### Saved data entries
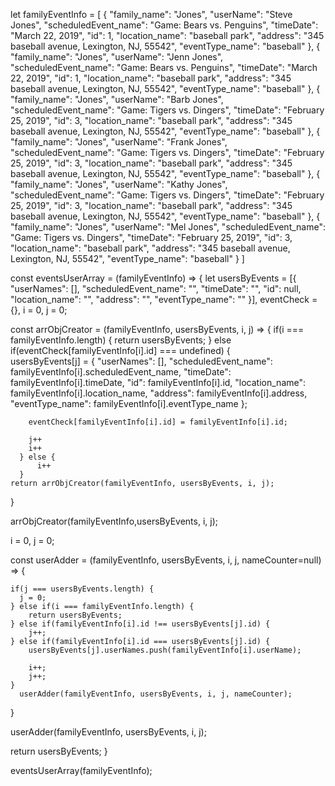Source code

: <!-- REDUCE DATA TO USERS BY EVENTS -->

let familyEventInfo = [
    {
        "family_name": "Jones",
        "userName": "Steve Jones",
        "scheduledEvent_name": "Game: Bears vs. Penguins",
        "timeDate": "March 22, 2019",
        "id": 1,
        "location_name": "baseball park",
        "address": "345 baseball avenue, Lexington, NJ, 55542",
        "eventType_name": "baseball"
    },
    {
        "family_name": "Jones",
        "userName": "Jenn Jones",
        "scheduledEvent_name": "Game: Bears vs. Penguins",
        "timeDate": "March 22, 2019",
        "id": 1,
        "location_name": "baseball park",
        "address": "345 baseball avenue, Lexington, NJ, 55542",
        "eventType_name": "baseball"
    },
    {
        "family_name": "Jones",
        "userName": "Barb Jones",
        "scheduledEvent_name": "Game: Tigers vs. Dingers",
        "timeDate": "February 25, 2019",
        "id": 3,
        "location_name": "baseball park",
        "address": "345 baseball avenue, Lexington, NJ, 55542",
        "eventType_name": "baseball"
    },
    {
        "family_name": "Jones",
        "userName": "Frank Jones",
        "scheduledEvent_name": "Game: Tigers vs. Dingers",
        "timeDate": "February 25, 2019",
        "id": 3,
        "location_name": "baseball park",
        "address": "345 baseball avenue, Lexington, NJ, 55542",
        "eventType_name": "baseball"
    },
        {
        "family_name": "Jones",
        "userName": "Kathy Jones",
        "scheduledEvent_name": "Game: Tigers vs. Dingers",
        "timeDate": "February 25, 2019",
        "id": 3,
        "location_name": "baseball park",
        "address": "345 baseball avenue, Lexington, NJ, 55542",
        "eventType_name": "baseball"
    },
    {
        "family_name": "Jones",
        "userName": "Mel Jones",
        "scheduledEvent_name": "Game: Tigers vs. Dingers",
        "timeDate": "February 25, 2019",
        "id": 3,
        "location_name": "baseball park",
        "address": "345 baseball avenue, Lexington, NJ, 55542",
        "eventType_name": "baseball"
    }
]

const eventsUserArray = (familyEventInfo) => {
  let usersByEvents = [{
    "userNames": [],
    "scheduledEvent_name": "",
    "timeDate": "",
    "id": null,
    "location_name": "",
    "address": "",
    "eventType_name": ""
    }],
    eventCheck = {}, 
    i = 0,
    j = 0; 

  const arrObjCreator = (familyEventInfo, usersByEvents, i, j) => {
    if(i === familyEventInfo.length) {
      return usersByEvents; 
    } else if(eventCheck[familyEventInfo[i].id] === undefined) {      
        usersByEvents[j] = {
          "userNames": [],
          "scheduledEvent_name": familyEventInfo[i].scheduledEvent_name,
          "timeDate": familyEventInfo[i].timeDate,
          "id": familyEventInfo[i].id,
          "location_name": familyEventInfo[i].location_name,
          "address": familyEventInfo[i].address,
          "eventType_name": familyEventInfo[i].eventType_name
          };

        eventCheck[familyEventInfo[i].id] = familyEventInfo[i].id;

        j++ 
        i++
      } else {
          i++
      }
    return arrObjCreator(familyEventInfo, usersByEvents, i, j);
  } 

  arrObjCreator(familyEventInfo,usersByEvents, i, j);

  i = 0, j = 0; 
  
  const userAdder = (familyEventInfo, usersByEvents, i, j, nameCounter=null) => {

    if(j === usersByEvents.length) {
      j = 0;
    } else if(i === familyEventInfo.length) {
        return usersByEvents; 
    } else if(familyEventInfo[i].id !== usersByEvents[j].id) {
        j++;
    } else if(familyEventInfo[i].id === usersByEvents[j].id) {
        usersByEvents[j].userNames.push(familyEventInfo[i].userName);
        
        i++;
        j++; 
    }
      userAdder(familyEventInfo, usersByEvents, i, j, nameCounter);
  }

  userAdder(familyEventInfo, usersByEvents, i, j);
  
  return usersByEvents;
}

eventsUserArray(familyEventInfo);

### WHAT YOU SHOULD DO
Set every record down exactly, omitting pictures.

### OUTPUT FOR THIS EXERCISE
Source code

: <!-- REDUCE DATA TO USERS BY EVENTS -->

let familyEventInfo = [
    {
        "family_name": "Jones",
        "userName": "Steve Jones",
        "scheduledEvent_name": "Game: Bears vs. Penguins",
        "timeDate": "March 22, 2019",
        "id": 1,
        "location_name": "baseball park",
        "address": "345 baseball avenue, Lexington, NJ, 55542",
        "eventType_name": "baseball"
    },
    {
        "family_name": "Jones",
        "userName": "Jenn Jones",
        "scheduledEvent_name": "Game: Bears vs. Penguins",
        "timeDate": "March 22, 2019",
        "id": 1,
        "location_name": "baseball park",
        "address": "345 baseball avenue, Lexington, NJ, 55542",
        "eventType_name": "baseball"
    },
    {
        "family_name": "Jones",
        "userName": "Barb Jones",
        "scheduledEvent_name": "Game: Tigers vs. Dingers",
        "timeDate": "February 25, 2019",
        "id": 3,
        "location_name": "baseball park",
        "address": "345 baseball avenue, Lexington, NJ, 55542",
        "eventType_name": "baseball"
    },
    {
        "family_name": "Jones",
        "userName": "Frank Jones",
        "scheduledEvent_name": "Game: Tigers vs. Dingers",
        "timeDate": "February 25, 2019",
        "id": 3,
        "location_name": "baseball park",
        "address": "345 baseball avenue, Lexington, NJ, 55542",
        "eventType_name": "baseball"
    },
        {
        "family_name": "Jones",
        "userName": "Kathy Jones",
        "scheduledEvent_name": "Game: Tigers vs. Dingers",
        "timeDate": "February 25, 2019",
        "id": 3,
        "location_name": "baseball park",
        "address": "345 baseball avenue, Lexington, NJ, 55542",
        "eventType_name": "baseball"
    },
    {
        "family_name": "Jones",
        "userName": "Mel Jones",
        "scheduledEvent_name": "Game: Tigers vs. Dingers",
        "timeDate": "February 25, 2019",
        "id": 3,
        "location_name": "baseball park",
        "address": "345 baseball avenue, Lexington, NJ, 55542",
        "eventType_name": "baseball"
    }
]

const eventsUserArray = (familyEventInfo) => {
  let usersByEvents = [{
    "userNames": [],
    "scheduledEvent_name": "",
    "timeDate": "",
    "id": null,
    "location_name": "",
    "address": "",
    "eventType_name": ""
    }],
    eventCheck = {}, 
    i = 0,
    j = 0; 

  const arrObjCreator = (familyEventInfo, usersByEvents, i, j) => {
    if(i === familyEventInfo.length) {
      return usersByEvents; 
    } else if(eventCheck[familyEventInfo[i].id] === undefined) {      
        usersByEvents[j] = {
          "userNames": [],
          "scheduledEvent_name": familyEventInfo[i].scheduledEvent_name,
          "timeDate": familyEventInfo[i].timeDate,
          "id": familyEventInfo[i].id,
          "location_name": familyEventInfo[i].location_name,
          "address": familyEventInfo[i].address,
          "eventType_name": familyEventInfo[i].eventType_name
          };

        eventCheck[familyEventInfo[i].id] = familyEventInfo[i].id;

        j++ 
        i++
      } else {
          i++
      }
    return arrObjCreator(familyEventInfo, usersByEvents, i, j);
  } 

  arrObjCreator(familyEventInfo,usersByEvents, i, j);

  i = 0, j = 0; 
  
  const userAdder = (familyEventInfo, usersByEvents, i, j, nameCounter=null) => {

    if(j === usersByEvents.length) {
      j = 0;
    } else if(i === familyEventInfo.length) {
        return usersByEvents; 
    } else if(familyEventInfo[i].id !== usersByEvents[j].id) {
        j++;
    } else if(familyEventInfo[i].id === usersByEvents[j].id) {
        usersByEvents[j].userNames.push(familyEventInfo[i].userName);
        
        i++;
        j++; 
    }
      userAdder(familyEventInfo, usersByEvents, i, j, nameCounter);
  }

  userAdder(familyEventInfo, usersByEvents, i, j);
  
  return usersByEvents;
}

eventsUserArray(familyEventInfo);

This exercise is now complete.